[Saved entries]
══════

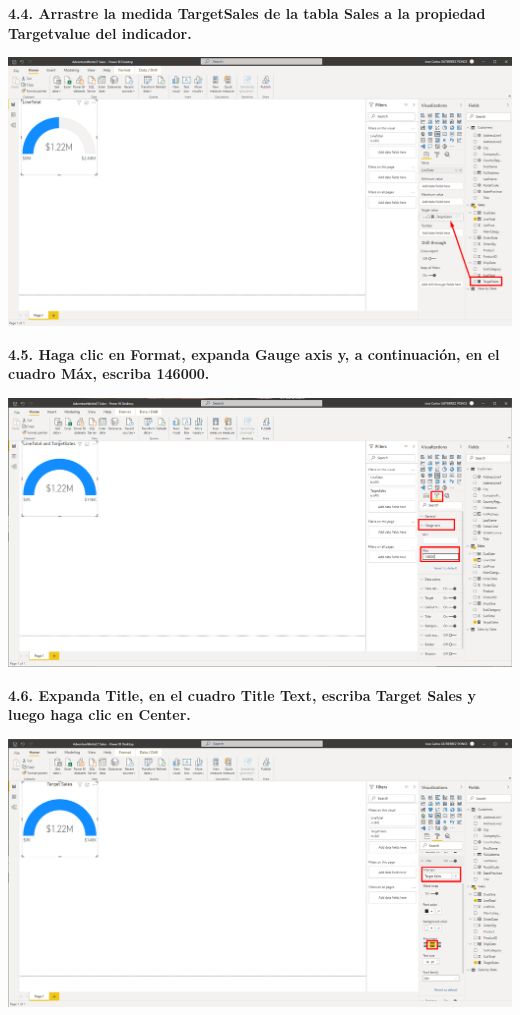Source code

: \documentclass{article}
\begin{document}
\textbf{4.4. Arrastre la medida \textbf{TargetSales} de la tabla \textbf{Sales} a la propiedad \textbf{Targetvalue} del indicador.}

    \begin{center}
		\includegraphics[width=14cm]{./images/80} 
	\end{center}

\newpage
\textbf{4.5. Haga clic en \textbf{Format}, expanda \textbf{Gauge axis} y, a continuación, en el cuadro \textbf{Máx}, escriba \textbf{146000}.}

    \begin{center}
		\includegraphics[width=14cm]{./images/81} 
	\end{center}


\textbf{4.6. Expanda \textbf{Title}, en el cuadro \textbf{Title Text}, escriba \textbf{Target Sales} y luego haga clic en \textbf{Center}.}

    \begin{center}
		\includegraphics[width=14cm]{./images/82} 
	\end{center}
\end{document}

══════

■ WHAT YOU NEED TO DO ■
Find the word "includegraphics" in the entries. Copy each line that holds it.

■ RESPONSE TO THE EXERCISE ■
		\includegraphics[width=14cm]{./images/80} 
		\includegraphics[width=14cm]{./images/81} 
		\includegraphics[width=14cm]{./images/82} 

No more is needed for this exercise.